TASK DIRECTIONS:
If a line in the data below includes the string "Create", please return a copy of it.

═══ RECORDS ═══

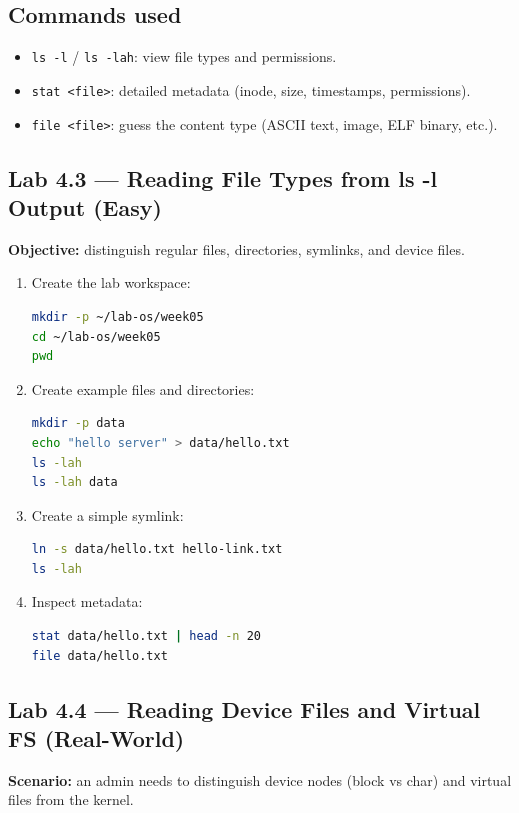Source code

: \subsection*{Commands used}
\begin{itemize}
    \item \texttt{ls -l} / \texttt{ls -lah}: view file types and permissions.
    \item \texttt{stat <file>}: detailed metadata (inode, size, timestamps, permissions).
    \item \texttt{file <file>}: guess the content type (ASCII text, image, ELF binary, etc.).
\end{itemize}

\subsection*{Lab 4.3 --- Reading File Types from ls -l Output (Easy)}
\textbf{Objective:} distinguish regular files, directories, symlinks, and device files.

\begin{enumerate}
    \item Create the lab workspace:
\begin{lstlisting}[language=bash, caption={Creating the workspace for this chapter}]
mkdir -p ~/lab-os/week05
cd ~/lab-os/week05
pwd
\end{lstlisting}

    \item Create example files and directories:
\begin{lstlisting}[language=bash, caption={Creating a regular file and example directory}]
mkdir -p data
echo "hello server" > data/hello.txt
ls -lah
ls -lah data
\end{lstlisting}

    \item Create a simple symlink:
\begin{lstlisting}[language=bash, caption={Creating a symlink}]
ln -s data/hello.txt hello-link.txt
ls -lah
\end{lstlisting}

    \item Inspect metadata:
\begin{lstlisting}[language=bash, caption={Inspecting file metadata}]
stat data/hello.txt | head -n 20
file data/hello.txt
\end{lstlisting}
\end{enumerate}

\subsection*{Lab 4.4 --- Reading Device Files and Virtual FS (Real-World)}
\textbf{Scenario:} an admin needs to distinguish device nodes (block vs char)
and virtual files from the kernel.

═══

ANSWER TO THIS PROBLEM:
    \item Create the lab workspace:
    \item Create example files and directories:
    \item Create a simple symlink:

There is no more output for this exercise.